Stored dataset items
┌──
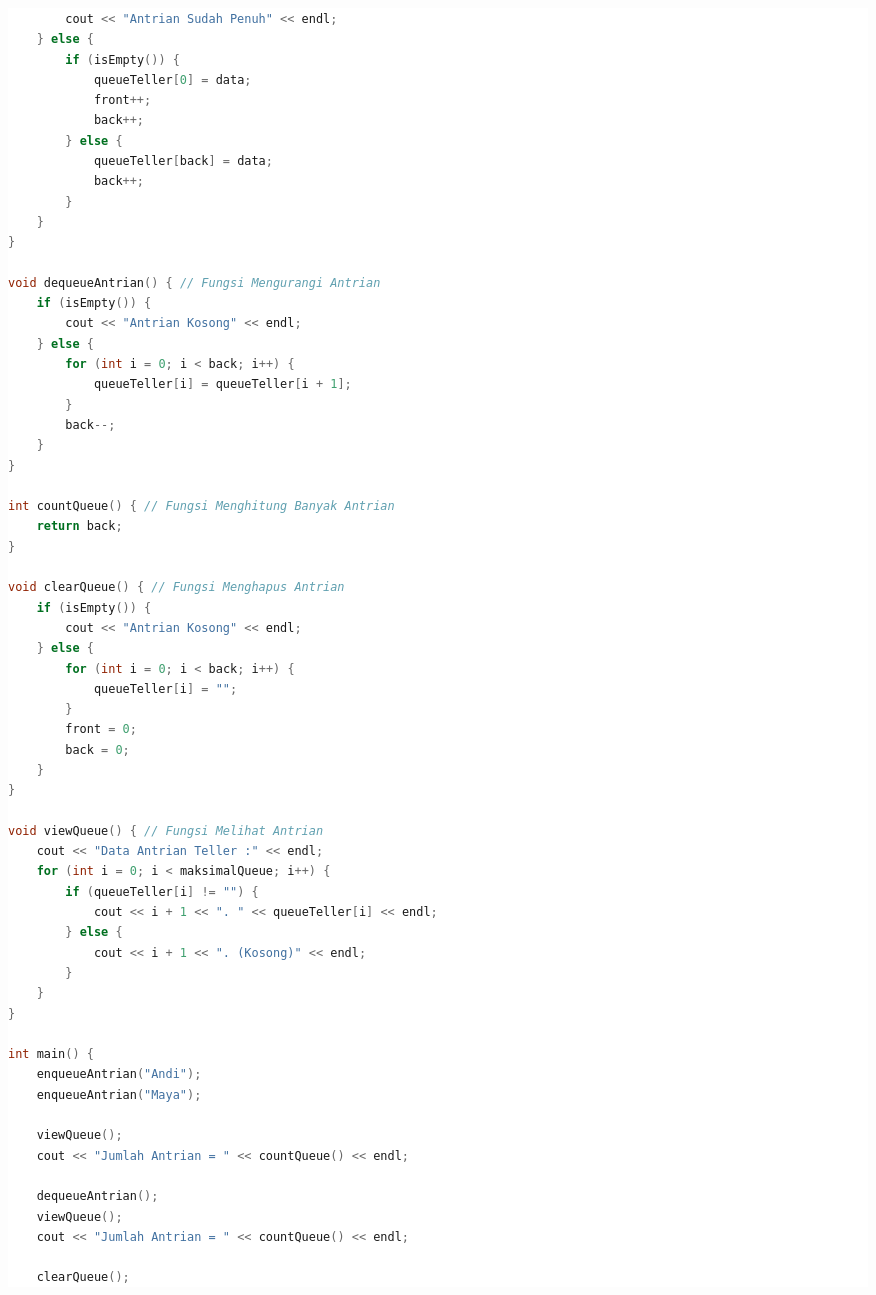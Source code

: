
 ```C++
        cout << "Antrian Sudah Penuh" << endl;
    } else {
        if (isEmpty()) {
            queueTeller[0] = data;
            front++;
            back++;
        } else {
            queueTeller[back] = data;
            back++;
        }
    }
}

void dequeueAntrian() { // Fungsi Mengurangi Antrian
    if (isEmpty()) {
        cout << "Antrian Kosong" << endl;
    } else {
        for (int i = 0; i < back; i++) {
            queueTeller[i] = queueTeller[i + 1];
        }
        back--;
    }
}

int countQueue() { // Fungsi Menghitung Banyak Antrian
    return back;
}

void clearQueue() { // Fungsi Menghapus Antrian
    if (isEmpty()) {
        cout << "Antrian Kosong" << endl;
    } else {
        for (int i = 0; i < back; i++) {
            queueTeller[i] = "";
        }
        front = 0;
        back = 0;
    }
}

void viewQueue() { // Fungsi Melihat Antrian
    cout << "Data Antrian Teller :" << endl;
    for (int i = 0; i < maksimalQueue; i++) {
        if (queueTeller[i] != "") {
            cout << i + 1 << ". " << queueTeller[i] << endl;
        } else {
            cout << i + 1 << ". (Kosong)" << endl;
        }
    }
}

int main() {
    enqueueAntrian("Andi");
    enqueueAntrian("Maya");
    
    viewQueue();
    cout << "Jumlah Antrian = " << countQueue() << endl;
    
    dequeueAntrian();
    viewQueue();
    cout << "Jumlah Antrian = " << countQueue() << endl;
    
    clearQueue();
```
└──
» WHAT YOU NEED TO DO
Reproduce the data in full. Do not carry over any picture.

» EXERCISE RESPONSE
Source code

:
 ```C++
        cout << "Antrian Sudah Penuh" << endl;
    } else {
        if (isEmpty()) {
            queueTeller[0] = data;
            front++;
            back++;
        } else {
            queueTeller[back] = data;
            back++;
        }
    }
}

void dequeueAntrian() { // Fungsi Mengurangi Antrian
    if (isEmpty()) {
        cout << "Antrian Kosong" << endl;
    } else {
        for (int i = 0; i < back; i++) {
            queueTeller[i] = queueTeller[i + 1];
        }
        back--;
    }
}

int countQueue() { // Fungsi Menghitung Banyak Antrian
    return back;
}

void clearQueue() { // Fungsi Menghapus Antrian
    if (isEmpty()) {
        cout << "Antrian Kosong" << endl;
    } else {
        for (int i = 0; i < back; i++) {
            queueTeller[i] = "";
        }
        front = 0;
        back = 0;
    }
}

void viewQueue() { // Fungsi Melihat Antrian
    cout << "Data Antrian Teller :" << endl;
    for (int i = 0; i < maksimalQueue; i++) {
        if (queueTeller[i] != "") {
            cout << i + 1 << ". " << queueTeller[i] << endl;
        } else {
            cout << i + 1 << ". (Kosong)" << endl;
        }
    }
}

int main() {
    enqueueAntrian("Andi");
    enqueueAntrian("Maya");
    
    viewQueue();
    cout << "Jumlah Antrian = " << countQueue() << endl;
    
    dequeueAntrian();
    viewQueue();
    cout << "Jumlah Antrian = " << countQueue() << endl;
    
    clearQueue();
```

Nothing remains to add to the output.